PROVIDED RECORDS Start Marker
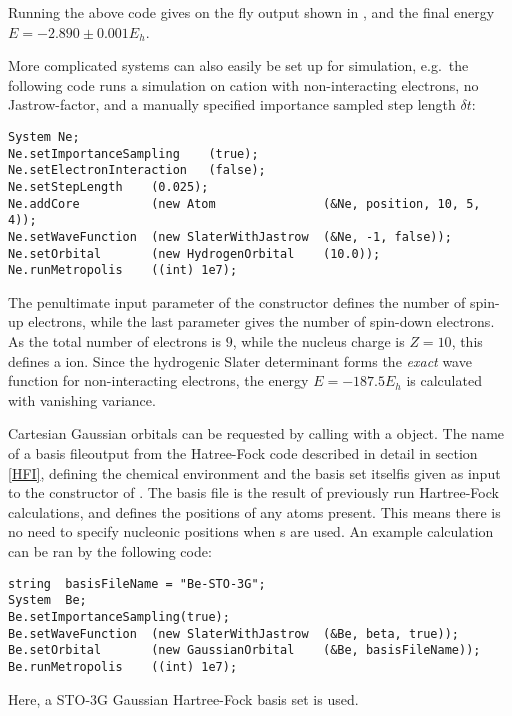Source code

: \documentclass[../../master.tex]{subfiles}
\begin{document}
Running the above code gives on the fly output shown in , and the final energy $E=-2.890\pm0.001E_h$.

More complicated systems can also easily be set up for simulation, e.g.\ the following code runs a simulation on  cation with non-interacting electrons, no Jastrow-factor, and a manually specified importance sampled step length $\delta t$:
\begin{lstlisting}[language={[std]c++}]
System Ne;
Ne.setImportanceSampling    (true);
Ne.setElectronInteraction   (false);
Ne.setStepLength    (0.025);
Ne.addCore          (new Atom               (&Ne, position, 10, 5, 4));
Ne.setWaveFunction  (new SlaterWithJastrow  (&Ne, -1, false));
Ne.setOrbital       (new HydrogenOrbital    (10.0));
Ne.runMetropolis    ((int) 1e7);
\end{lstlisting}
The penultimate input parameter of the  constructor defines the number of spin-up electrons, while the last parameter gives the number of spin-down electrons. As the total number of electrons is $9$, while the nucleus charge is $Z=10$, this defines a  ion. Since the hydrogenic Slater determinant forms the \emph{exact} wave function for non-interacting electrons, the energy $E=-187.5E_h$ is calculated with vanishing variance. 

Cartesian Gaussian orbitals can be requested by calling  with a  object. The name of a basis file\textemdash output from the Hatree-Fock code described in detail in section \ref{HFI}, defining the chemical environment and the basis set itself\textemdash is given as input to the constructor of . The basis file is the result of previously run Hartree-Fock calculations, and defines the positions of any atoms present. This means there is no need to specify nucleonic positions when s are used. An example calculation can be ran by the following  code:
\begin{lstlisting}[language={[std]c++}]
string  basisFileName = "Be-STO-3G";
System  Be;
Be.setImportanceSampling(true);
Be.setWaveFunction  (new SlaterWithJastrow  (&Be, beta, true));
Be.setOrbital       (new GaussianOrbital    (&Be, basisFileName));
Be.runMetropolis    ((int) 1e7);
\end{lstlisting}
Here, a STO-3G Gaussian Hartree-Fock basis set is used. 

\renewcommand{\r}{{\bf r}}
\newcommand{\x}{{\bf x}}
\renewcommand{\R}{{\bf R}}
\newcommand{\Psit}{\Psi_\text{T}}
\newcommand{\pphi}{\tilde{\phi}}
\end{document}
PROVIDED RECORDS End Marker
ASSIGNMENT: Quote every record above exactly, leaving out the pictures.

PROBLEM SOLUTION:
Source code

: \documentclass[../../master.tex]{subfiles}
\begin{document}
Running the above code gives on the fly output shown in , and the final energy $E=-2.890\pm0.001E_h$.

More complicated systems can also easily be set up for simulation, e.g.\ the following code runs a simulation on  cation with non-interacting electrons, no Jastrow-factor, and a manually specified importance sampled step length $\delta t$:
\begin{lstlisting}[language={[std]c++}]
System Ne;
Ne.setImportanceSampling    (true);
Ne.setElectronInteraction   (false);
Ne.setStepLength    (0.025);
Ne.addCore          (new Atom               (&Ne, position, 10, 5, 4));
Ne.setWaveFunction  (new SlaterWithJastrow  (&Ne, -1, false));
Ne.setOrbital       (new HydrogenOrbital    (10.0));
Ne.runMetropolis    ((int) 1e7);
\end{lstlisting}
The penultimate input parameter of the  constructor defines the number of spin-up electrons, while the last parameter gives the number of spin-down electrons. As the total number of electrons is $9$, while the nucleus charge is $Z=10$, this defines a  ion. Since the hydrogenic Slater determinant forms the \emph{exact} wave function for non-interacting electrons, the energy $E=-187.5E_h$ is calculated with vanishing variance. 

Cartesian Gaussian orbitals can be requested by calling  with a  object. The name of a basis file\textemdash output from the Hatree-Fock code described in detail in section \ref{HFI}, defining the chemical environment and the basis set itself\textemdash is given as input to the constructor of . The basis file is the result of previously run Hartree-Fock calculations, and defines the positions of any atoms present. This means there is no need to specify nucleonic positions when s are used. An example calculation can be ran by the following  code:
\begin{lstlisting}[language={[std]c++}]
string  basisFileName = "Be-STO-3G";
System  Be;
Be.setImportanceSampling(true);
Be.setWaveFunction  (new SlaterWithJastrow  (&Be, beta, true));
Be.setOrbital       (new GaussianOrbital    (&Be, basisFileName));
Be.runMetropolis    ((int) 1e7);
\end{lstlisting}
Here, a STO-3G Gaussian Hartree-Fock basis set is used. 

\renewcommand{\r}{{\bf r}}
\newcommand{\x}{{\bf x}}
\renewcommand{\R}{{\bf R}}
\newcommand{\Psit}{\Psi_\text{T}}
\newcommand{\pphi}{\tilde{\phi}}
\end{document}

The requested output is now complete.